2010-2011 Academic Year:
Wednesday, June 15,
2011.
Venue:
Seminar of Applied Mathematics, University of Almería
Session: 11.30: Joaquín
Sánchez Lara (Granada University)
Title: Sobolev orthogonality for
classical polynomials
Abstract: The
families of classical orthogonal polynomials which do not verify the
hypotheses
of the Favards's theorem have been endowed with the Sobolev
orthogonality in the last years. We
will survey and discuss this orthogonality. Futhermore, we will
establish connection of these
orthogonality conditions with the gaussian quadrature formulas,
which allows to rewrite
them in a more explicit manner.
Session:
12.45: Manuel Calixto Molina
(Granada University)
Title: Extended
MacMahon-Schwinger's Master Theorem and
Relativistic Orthogonal Polynomials in Complex Minkowski Space
Abstract: We study an infinite set of "Relativistic
Polynomials" in a domain D_4
of the complex Minkowski space C4 (four complex variables). This
(Cartan) domain
is a homogeneous (quotient) space D_4=SO(4,2)/(SO(4)\times SO(2)) of
the conformal
(pseudo-orthogonal) group SO(4,2) [locally isomorphic to the
pseudo-unitary group
SU(2,2)] in 3+1 space-time dimensions. The conformal group SO(4,2)
contains the
Poincaré group (space-time translations, rotations and boosts) plus
accelerations
(inversions) and dilations. The 8-dimensional manifold D_4 can be
mapped one-to-one
onto the so-called "future tube domain C4_+" of the complex
Minkowski space through
a Cayley transformation. This set of polynomials constitutes
an orthonormal basis of the
Hilbert space of square integrable holomorphic functions on
D_4 with a certain weight
function W and "mass dimension" \lambda (an integer number). A
\lambda-extension of
the traditional MacMahon Master Theorem turns out to be a useful
mathematical tool for
us, particularly as a closure relation (reproducing-Bergman-kernel)

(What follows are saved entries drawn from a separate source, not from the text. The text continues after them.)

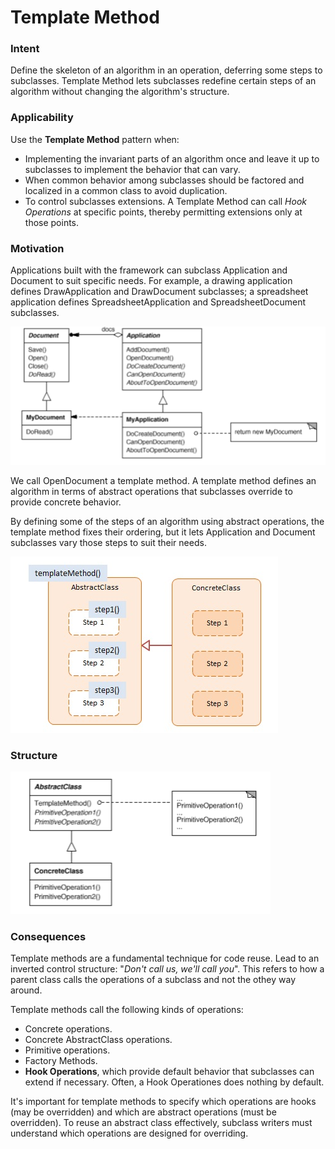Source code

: # Template Method

### Intent

Define the skeleton of an algorithm in an operation, deferring some steps to subclasses. Template Method lets subclasses redefine certain steps of an algorithm without changing the algorithm's structure.

### Applicability

Use the __Template Method__ pattern when:
* Implementing the invariant parts of an algorithm once and leave it up to subclasses to implement the behavior that can vary.
* When common behavior among subclasses should be factored and localized in a common class to avoid duplication.
* To control subclasses extensions. A Template Method can call _Hook Operations_ at specific points, thereby permitting extensions only at those points.

### Motivation

Applications built with the framework can subclass Application and Document to suit specific needs. For example, a drawing application defines DrawApplication and DrawDocument subclasses; a spreadsheet application defines SpreadsheetApplication and SpreadsheetDocument subclasses.  
 
![template method example](./template-method-example.png)

We call OpenDocument a template method. A template method defines an algorithm in terms of abstract operations that subclasses override to provide concrete behavior.

By defining some of the steps of an algorithm using abstract operations, the template method fixes their ordering, but it lets Application and Document subclasses vary those steps to suit their needs.

![template method example 2](./template-method-example-2.png)

### Structure

![template method structure](./template-method-structure.png)

### Consequences

Template methods are a fundamental technique for code reuse. Lead to an inverted control structure: "_Don't call us, we'll call you_". This refers to how a parent class calls the operations of a subclass and not the othey way around.

Template methods call the following kinds of operations:
* Concrete operations.
* Concrete AbstractClass operations.
* Primitive operations.
* Factory Methods.
* __Hook Operations__, which provide default behavior that subclasses can extend if necessary. Often, a Hook Operationes does nothing by default.

It's important for template methods to specify which operations are hooks (may be overridden) and which are abstract operations (must be overridden). To reuse an abstract class effectively, subclass writers must understand which operations are designed for overriding.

of Relativistic Orthogonal
Polynomials. We also prove the isomorphism (equivariance) between
the Hilbert space on
D_4 and on C4_+, where we enjoy more physical intuition. This
construction can be easily
extended to higher dimensions.
Wednesday, June 1, 2011.
Venue: Room A-11.1, Faculty of Sciences,
University of Granada
Session: 12.00: Pedro
Martínez González (University of Almería)
Title: Exceptional
Jacobi and Laguerre polynomials
Abstract: We present some of the most important results
obtained so far for the families of exceptional polynomials. The goal
is to
survey some of the properties (orthogonality, differential equation,
etc.) in order to find new ideas for further results in this area.
Session:
13.15: Andrei
Martínez-Finkelshtein (University of Almería)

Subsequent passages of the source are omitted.